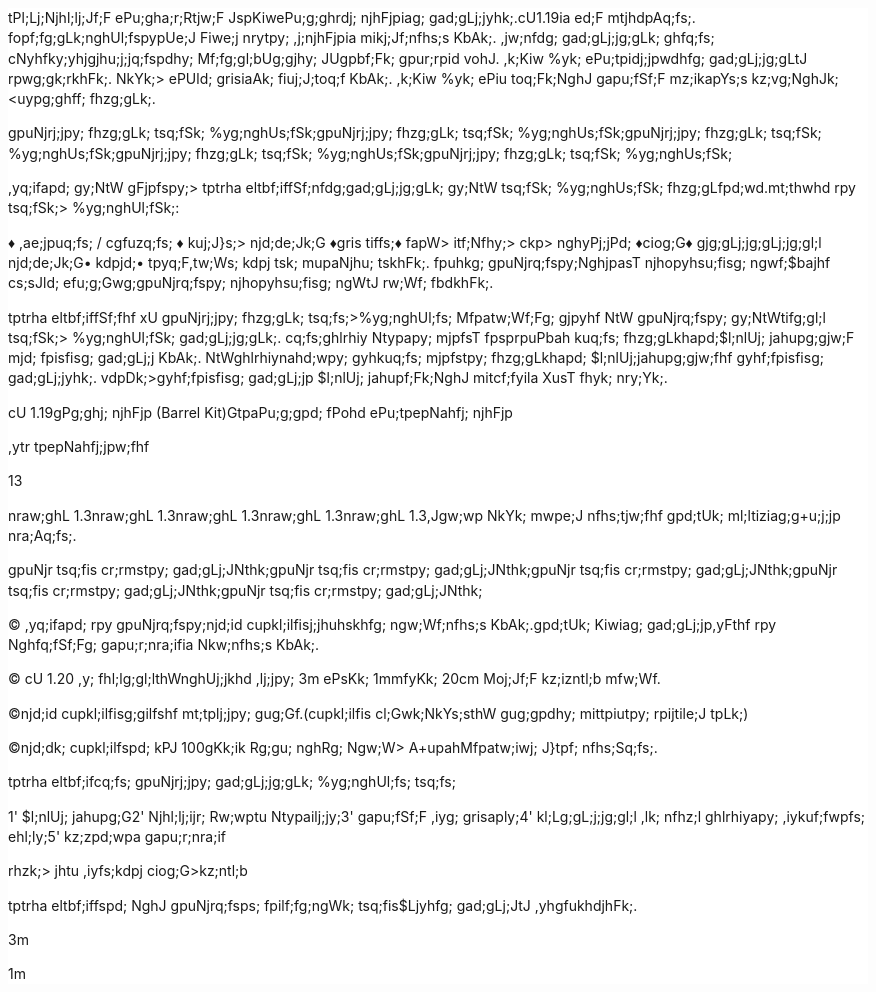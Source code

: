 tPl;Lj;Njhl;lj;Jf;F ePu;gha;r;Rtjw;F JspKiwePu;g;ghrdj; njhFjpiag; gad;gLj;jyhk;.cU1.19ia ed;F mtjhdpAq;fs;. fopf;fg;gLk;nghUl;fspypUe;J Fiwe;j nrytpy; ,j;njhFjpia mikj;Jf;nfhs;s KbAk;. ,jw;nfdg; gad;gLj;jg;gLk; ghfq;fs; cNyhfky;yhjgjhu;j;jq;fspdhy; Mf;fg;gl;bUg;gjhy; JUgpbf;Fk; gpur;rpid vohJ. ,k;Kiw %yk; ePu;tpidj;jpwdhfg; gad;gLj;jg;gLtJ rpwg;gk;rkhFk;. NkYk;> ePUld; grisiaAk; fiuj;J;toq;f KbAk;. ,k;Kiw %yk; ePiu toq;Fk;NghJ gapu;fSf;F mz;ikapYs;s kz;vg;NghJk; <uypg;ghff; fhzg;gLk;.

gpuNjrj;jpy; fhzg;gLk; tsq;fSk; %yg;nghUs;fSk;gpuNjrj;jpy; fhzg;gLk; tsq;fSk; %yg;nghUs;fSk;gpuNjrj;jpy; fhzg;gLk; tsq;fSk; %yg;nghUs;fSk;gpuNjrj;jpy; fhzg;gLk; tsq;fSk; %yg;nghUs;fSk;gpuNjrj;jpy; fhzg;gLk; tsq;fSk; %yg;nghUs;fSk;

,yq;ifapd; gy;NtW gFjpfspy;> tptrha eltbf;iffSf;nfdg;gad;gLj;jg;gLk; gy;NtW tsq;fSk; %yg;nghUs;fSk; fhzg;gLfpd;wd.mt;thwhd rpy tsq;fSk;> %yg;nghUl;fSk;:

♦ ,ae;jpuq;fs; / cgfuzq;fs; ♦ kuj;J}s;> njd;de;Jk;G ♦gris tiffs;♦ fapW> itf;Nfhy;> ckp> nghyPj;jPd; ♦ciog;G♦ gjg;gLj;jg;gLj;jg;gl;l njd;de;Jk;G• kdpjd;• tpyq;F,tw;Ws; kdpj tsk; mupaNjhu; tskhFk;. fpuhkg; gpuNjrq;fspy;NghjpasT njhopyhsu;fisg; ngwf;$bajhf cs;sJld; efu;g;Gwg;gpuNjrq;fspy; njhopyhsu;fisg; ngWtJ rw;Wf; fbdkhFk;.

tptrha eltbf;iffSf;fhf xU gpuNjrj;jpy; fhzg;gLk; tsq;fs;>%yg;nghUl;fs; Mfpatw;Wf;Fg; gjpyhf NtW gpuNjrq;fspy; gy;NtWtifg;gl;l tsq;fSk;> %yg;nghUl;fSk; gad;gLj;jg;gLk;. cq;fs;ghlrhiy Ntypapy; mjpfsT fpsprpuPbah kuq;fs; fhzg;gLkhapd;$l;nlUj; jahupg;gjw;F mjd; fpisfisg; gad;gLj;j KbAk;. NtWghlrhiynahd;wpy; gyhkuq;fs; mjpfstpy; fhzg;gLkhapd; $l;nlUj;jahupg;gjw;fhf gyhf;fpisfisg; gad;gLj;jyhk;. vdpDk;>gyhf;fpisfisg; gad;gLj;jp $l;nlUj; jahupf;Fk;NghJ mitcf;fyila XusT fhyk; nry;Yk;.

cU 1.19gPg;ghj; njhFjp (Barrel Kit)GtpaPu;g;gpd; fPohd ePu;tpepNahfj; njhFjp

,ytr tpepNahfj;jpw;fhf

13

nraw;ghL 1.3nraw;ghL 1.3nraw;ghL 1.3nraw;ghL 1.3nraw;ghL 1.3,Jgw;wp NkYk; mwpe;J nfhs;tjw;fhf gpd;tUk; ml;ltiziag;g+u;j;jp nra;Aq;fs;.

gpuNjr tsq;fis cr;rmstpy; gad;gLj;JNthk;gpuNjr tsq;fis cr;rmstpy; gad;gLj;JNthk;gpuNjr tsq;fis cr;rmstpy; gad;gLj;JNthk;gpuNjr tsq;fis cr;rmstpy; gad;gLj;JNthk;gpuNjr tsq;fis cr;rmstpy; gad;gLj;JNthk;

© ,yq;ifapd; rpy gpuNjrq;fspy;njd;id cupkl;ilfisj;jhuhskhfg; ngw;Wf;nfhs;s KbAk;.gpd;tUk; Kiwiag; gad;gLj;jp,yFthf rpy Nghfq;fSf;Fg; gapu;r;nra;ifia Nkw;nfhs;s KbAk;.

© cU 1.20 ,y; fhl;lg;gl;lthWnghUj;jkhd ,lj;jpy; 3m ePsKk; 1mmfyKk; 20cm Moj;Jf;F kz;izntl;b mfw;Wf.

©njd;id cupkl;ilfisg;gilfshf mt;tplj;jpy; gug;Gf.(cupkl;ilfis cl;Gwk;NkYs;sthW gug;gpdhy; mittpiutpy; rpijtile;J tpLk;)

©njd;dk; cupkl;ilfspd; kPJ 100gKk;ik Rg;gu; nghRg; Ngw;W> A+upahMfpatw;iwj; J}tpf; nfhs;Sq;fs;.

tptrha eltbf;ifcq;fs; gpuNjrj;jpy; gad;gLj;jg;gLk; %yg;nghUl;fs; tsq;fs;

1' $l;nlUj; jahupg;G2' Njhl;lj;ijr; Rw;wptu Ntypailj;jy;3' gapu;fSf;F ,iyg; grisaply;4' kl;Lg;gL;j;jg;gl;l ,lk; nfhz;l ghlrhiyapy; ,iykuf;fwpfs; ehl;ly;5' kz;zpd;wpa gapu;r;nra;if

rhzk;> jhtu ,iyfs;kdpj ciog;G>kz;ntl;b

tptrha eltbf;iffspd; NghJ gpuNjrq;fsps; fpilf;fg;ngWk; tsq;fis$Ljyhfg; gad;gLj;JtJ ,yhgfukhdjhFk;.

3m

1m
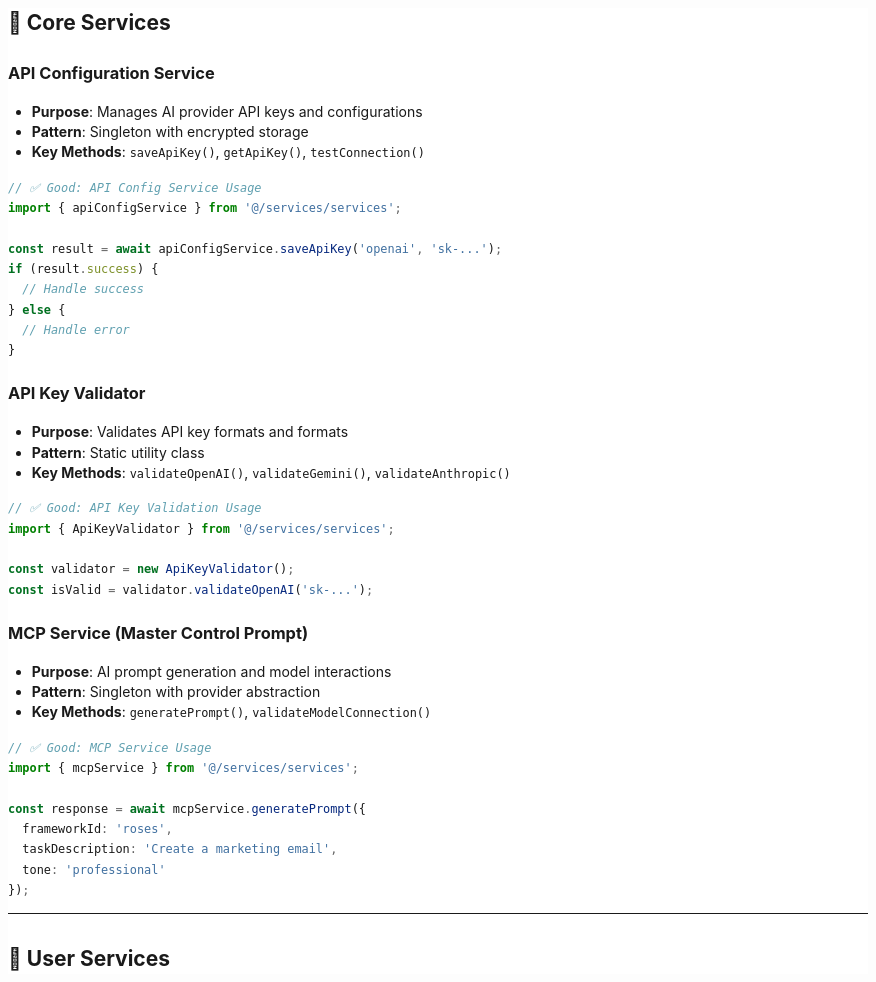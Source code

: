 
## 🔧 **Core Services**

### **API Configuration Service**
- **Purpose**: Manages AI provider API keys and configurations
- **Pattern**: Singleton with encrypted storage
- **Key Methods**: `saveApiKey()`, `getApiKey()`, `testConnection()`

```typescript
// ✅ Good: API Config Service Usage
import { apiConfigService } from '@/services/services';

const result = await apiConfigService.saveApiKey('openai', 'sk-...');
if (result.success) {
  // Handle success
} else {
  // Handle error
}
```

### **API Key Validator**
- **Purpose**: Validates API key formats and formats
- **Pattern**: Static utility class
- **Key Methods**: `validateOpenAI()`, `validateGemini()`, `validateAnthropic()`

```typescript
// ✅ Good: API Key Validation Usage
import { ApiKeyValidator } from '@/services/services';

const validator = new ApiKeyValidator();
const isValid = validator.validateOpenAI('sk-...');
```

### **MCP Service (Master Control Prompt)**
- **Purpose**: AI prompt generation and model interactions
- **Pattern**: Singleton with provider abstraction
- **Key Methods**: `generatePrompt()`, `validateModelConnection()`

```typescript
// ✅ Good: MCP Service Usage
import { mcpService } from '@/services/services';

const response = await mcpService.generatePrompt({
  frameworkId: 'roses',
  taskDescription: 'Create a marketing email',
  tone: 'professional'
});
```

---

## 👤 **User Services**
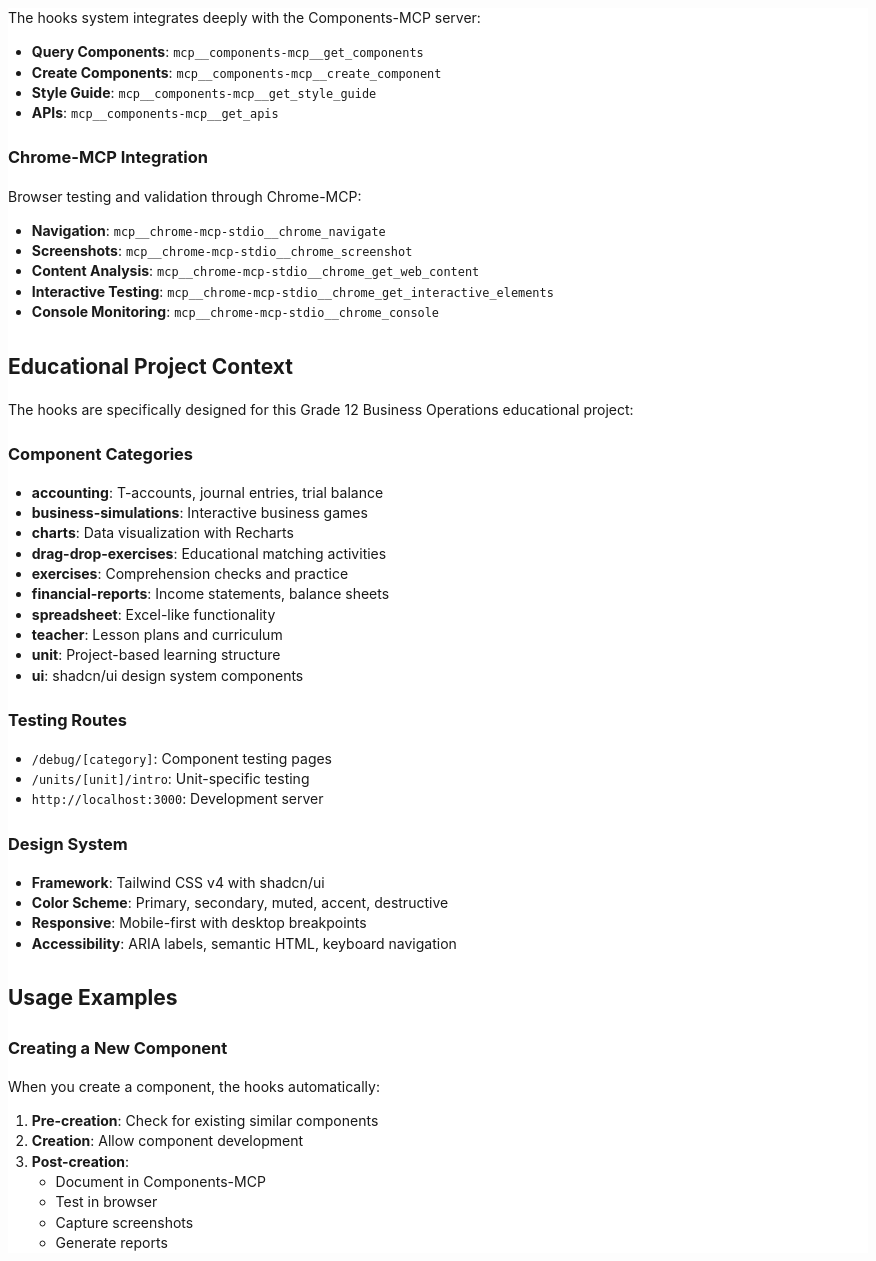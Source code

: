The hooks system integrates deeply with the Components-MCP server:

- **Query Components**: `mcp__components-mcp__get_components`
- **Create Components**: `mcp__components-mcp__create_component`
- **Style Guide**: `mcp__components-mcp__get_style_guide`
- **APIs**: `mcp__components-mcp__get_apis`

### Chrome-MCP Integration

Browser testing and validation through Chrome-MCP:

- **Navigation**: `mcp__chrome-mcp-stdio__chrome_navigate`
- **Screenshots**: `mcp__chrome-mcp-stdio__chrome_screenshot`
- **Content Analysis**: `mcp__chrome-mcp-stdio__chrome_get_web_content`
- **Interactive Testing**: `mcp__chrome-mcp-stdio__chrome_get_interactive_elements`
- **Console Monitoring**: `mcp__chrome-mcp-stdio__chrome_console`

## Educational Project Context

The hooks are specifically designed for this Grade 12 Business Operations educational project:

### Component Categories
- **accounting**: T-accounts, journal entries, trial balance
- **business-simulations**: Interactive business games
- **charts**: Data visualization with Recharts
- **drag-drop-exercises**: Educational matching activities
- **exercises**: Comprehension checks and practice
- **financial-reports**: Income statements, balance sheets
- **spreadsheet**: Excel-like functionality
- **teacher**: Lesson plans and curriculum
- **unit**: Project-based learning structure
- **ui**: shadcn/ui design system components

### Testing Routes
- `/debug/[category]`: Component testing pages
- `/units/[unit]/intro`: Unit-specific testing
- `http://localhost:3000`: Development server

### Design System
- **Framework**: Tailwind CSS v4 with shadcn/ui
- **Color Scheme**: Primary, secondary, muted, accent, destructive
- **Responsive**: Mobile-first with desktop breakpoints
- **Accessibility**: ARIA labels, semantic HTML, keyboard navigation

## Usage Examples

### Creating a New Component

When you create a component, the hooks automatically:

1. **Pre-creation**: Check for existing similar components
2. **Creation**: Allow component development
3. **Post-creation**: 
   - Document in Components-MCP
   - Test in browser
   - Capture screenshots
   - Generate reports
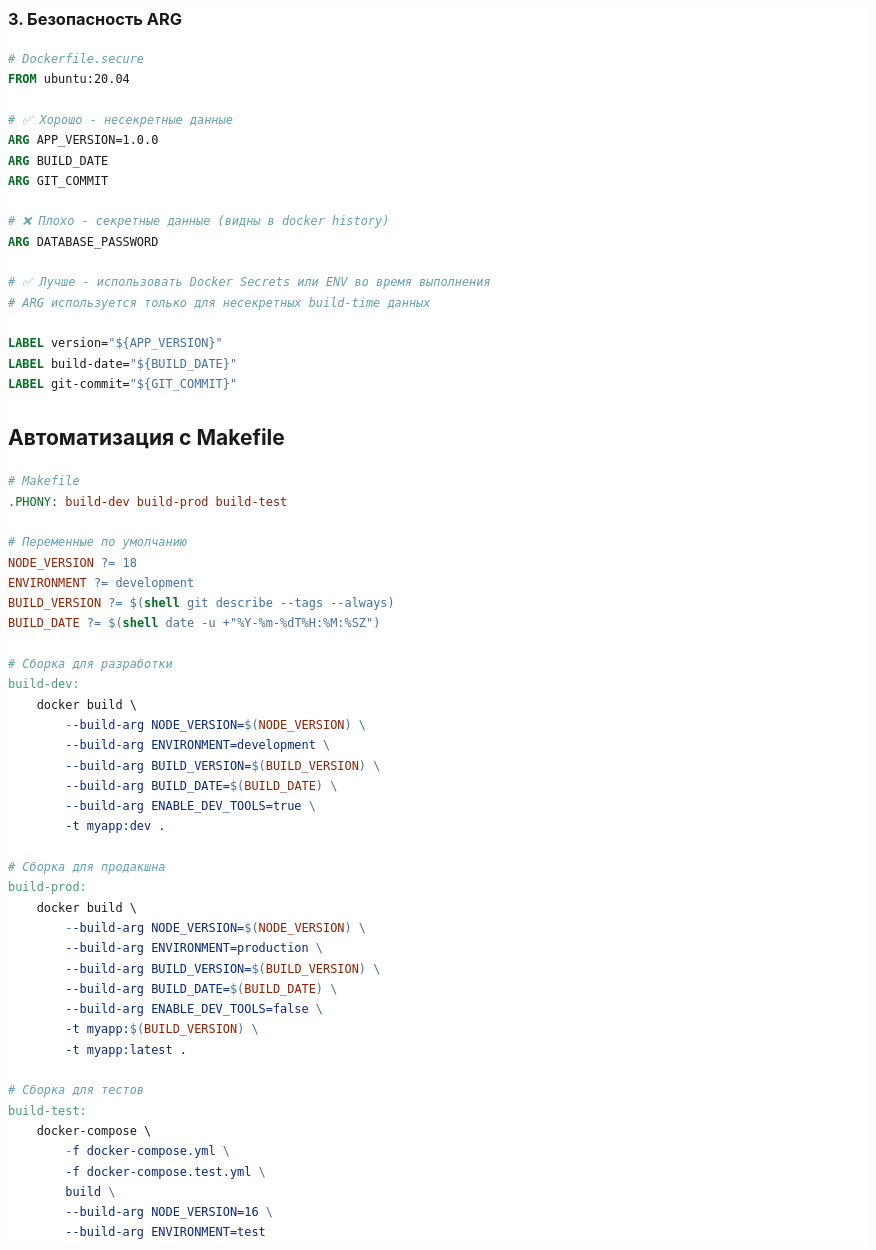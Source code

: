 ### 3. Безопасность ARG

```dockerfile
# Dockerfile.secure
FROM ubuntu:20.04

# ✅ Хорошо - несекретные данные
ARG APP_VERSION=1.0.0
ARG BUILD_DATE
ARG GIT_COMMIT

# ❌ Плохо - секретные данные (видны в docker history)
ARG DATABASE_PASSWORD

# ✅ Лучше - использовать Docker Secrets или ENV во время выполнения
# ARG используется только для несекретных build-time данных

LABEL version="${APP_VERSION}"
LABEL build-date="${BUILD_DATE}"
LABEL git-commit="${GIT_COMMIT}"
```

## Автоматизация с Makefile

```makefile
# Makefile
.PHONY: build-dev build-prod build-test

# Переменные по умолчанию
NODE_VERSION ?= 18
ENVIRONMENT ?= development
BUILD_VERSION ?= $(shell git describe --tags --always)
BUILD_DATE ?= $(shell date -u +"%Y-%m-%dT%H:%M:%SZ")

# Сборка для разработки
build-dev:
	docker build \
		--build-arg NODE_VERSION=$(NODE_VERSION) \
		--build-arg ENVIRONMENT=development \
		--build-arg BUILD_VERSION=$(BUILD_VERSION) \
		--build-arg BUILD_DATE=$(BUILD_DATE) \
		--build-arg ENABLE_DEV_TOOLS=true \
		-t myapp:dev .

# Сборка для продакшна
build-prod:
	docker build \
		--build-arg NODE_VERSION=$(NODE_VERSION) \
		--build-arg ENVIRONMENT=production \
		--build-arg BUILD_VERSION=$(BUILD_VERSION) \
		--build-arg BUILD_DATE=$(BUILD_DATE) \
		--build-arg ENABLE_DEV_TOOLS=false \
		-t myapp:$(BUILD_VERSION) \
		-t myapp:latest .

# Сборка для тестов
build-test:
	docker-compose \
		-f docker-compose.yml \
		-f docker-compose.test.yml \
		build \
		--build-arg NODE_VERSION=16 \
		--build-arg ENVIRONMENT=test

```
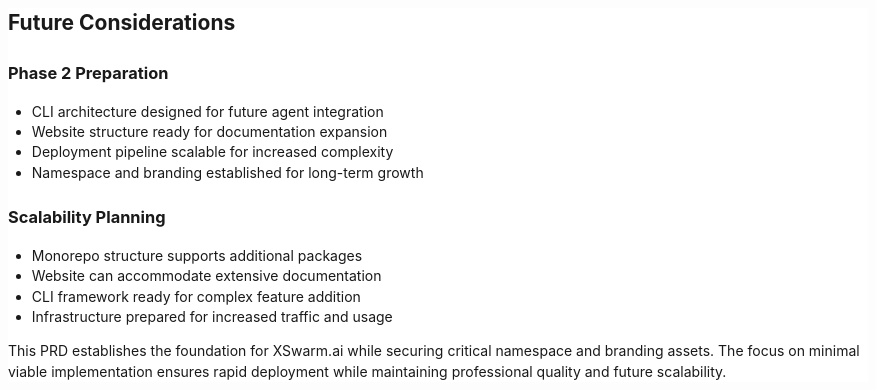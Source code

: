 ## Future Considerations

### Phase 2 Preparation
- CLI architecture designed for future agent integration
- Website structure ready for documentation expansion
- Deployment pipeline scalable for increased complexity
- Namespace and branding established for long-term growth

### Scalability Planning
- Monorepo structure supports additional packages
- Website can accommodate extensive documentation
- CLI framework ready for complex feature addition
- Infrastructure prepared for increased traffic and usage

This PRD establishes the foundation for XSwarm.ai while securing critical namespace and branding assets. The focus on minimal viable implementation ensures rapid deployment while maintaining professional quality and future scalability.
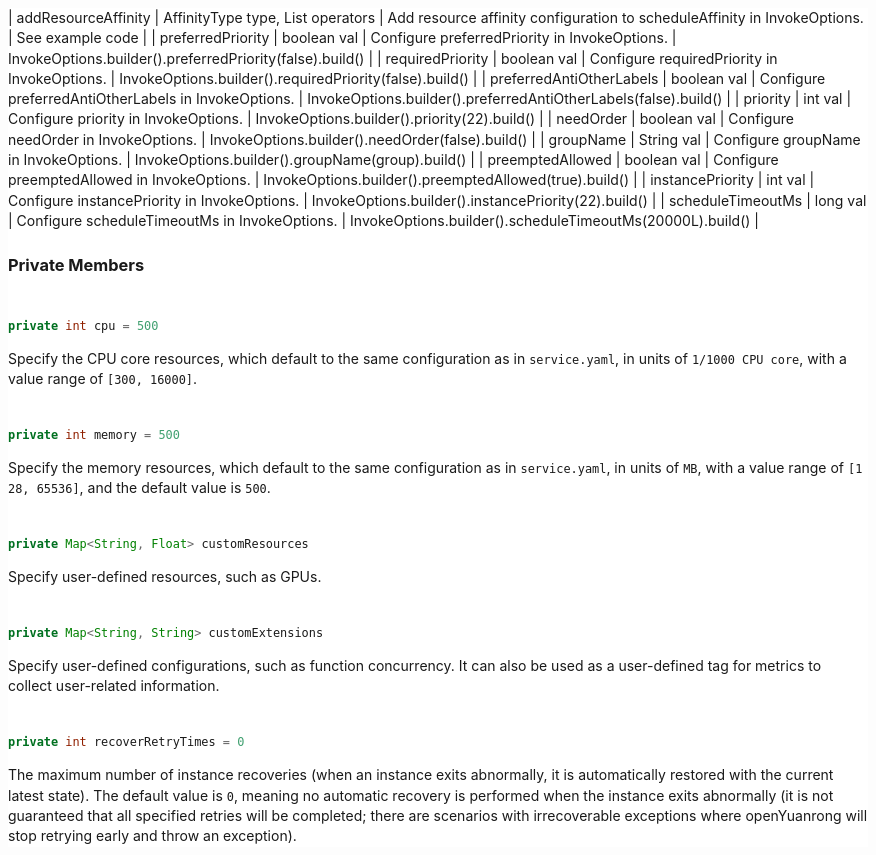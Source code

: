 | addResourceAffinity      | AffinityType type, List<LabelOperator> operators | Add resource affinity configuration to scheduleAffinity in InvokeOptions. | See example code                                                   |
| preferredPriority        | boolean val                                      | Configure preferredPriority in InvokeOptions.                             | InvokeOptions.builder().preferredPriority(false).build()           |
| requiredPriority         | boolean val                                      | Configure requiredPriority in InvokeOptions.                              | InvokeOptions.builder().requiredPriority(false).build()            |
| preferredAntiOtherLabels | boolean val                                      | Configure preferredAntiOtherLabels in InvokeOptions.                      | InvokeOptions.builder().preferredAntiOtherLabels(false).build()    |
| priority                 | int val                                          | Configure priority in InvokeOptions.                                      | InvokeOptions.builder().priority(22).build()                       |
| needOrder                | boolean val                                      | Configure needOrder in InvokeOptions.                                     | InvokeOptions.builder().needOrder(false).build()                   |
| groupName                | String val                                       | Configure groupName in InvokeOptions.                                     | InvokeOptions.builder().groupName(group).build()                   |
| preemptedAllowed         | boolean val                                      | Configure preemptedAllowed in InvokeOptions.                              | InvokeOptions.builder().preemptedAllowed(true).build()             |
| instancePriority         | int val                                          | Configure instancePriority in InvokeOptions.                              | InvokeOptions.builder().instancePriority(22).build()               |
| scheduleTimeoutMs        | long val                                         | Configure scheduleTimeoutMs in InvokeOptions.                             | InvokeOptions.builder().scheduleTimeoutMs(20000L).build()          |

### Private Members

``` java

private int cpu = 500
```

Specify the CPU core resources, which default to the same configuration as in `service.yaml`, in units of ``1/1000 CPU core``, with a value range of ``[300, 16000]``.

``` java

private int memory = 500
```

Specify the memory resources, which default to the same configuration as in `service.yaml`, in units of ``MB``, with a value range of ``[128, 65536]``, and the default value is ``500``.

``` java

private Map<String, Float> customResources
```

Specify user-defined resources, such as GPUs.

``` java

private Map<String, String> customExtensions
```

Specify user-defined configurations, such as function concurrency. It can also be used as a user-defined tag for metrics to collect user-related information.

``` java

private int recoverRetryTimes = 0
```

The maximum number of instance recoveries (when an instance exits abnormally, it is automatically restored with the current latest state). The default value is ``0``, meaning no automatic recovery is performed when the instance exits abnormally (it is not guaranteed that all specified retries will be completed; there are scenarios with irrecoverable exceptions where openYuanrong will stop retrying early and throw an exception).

::::

From the records above, tally every line that contains the string "defined"; the reply consists of that number alone.

2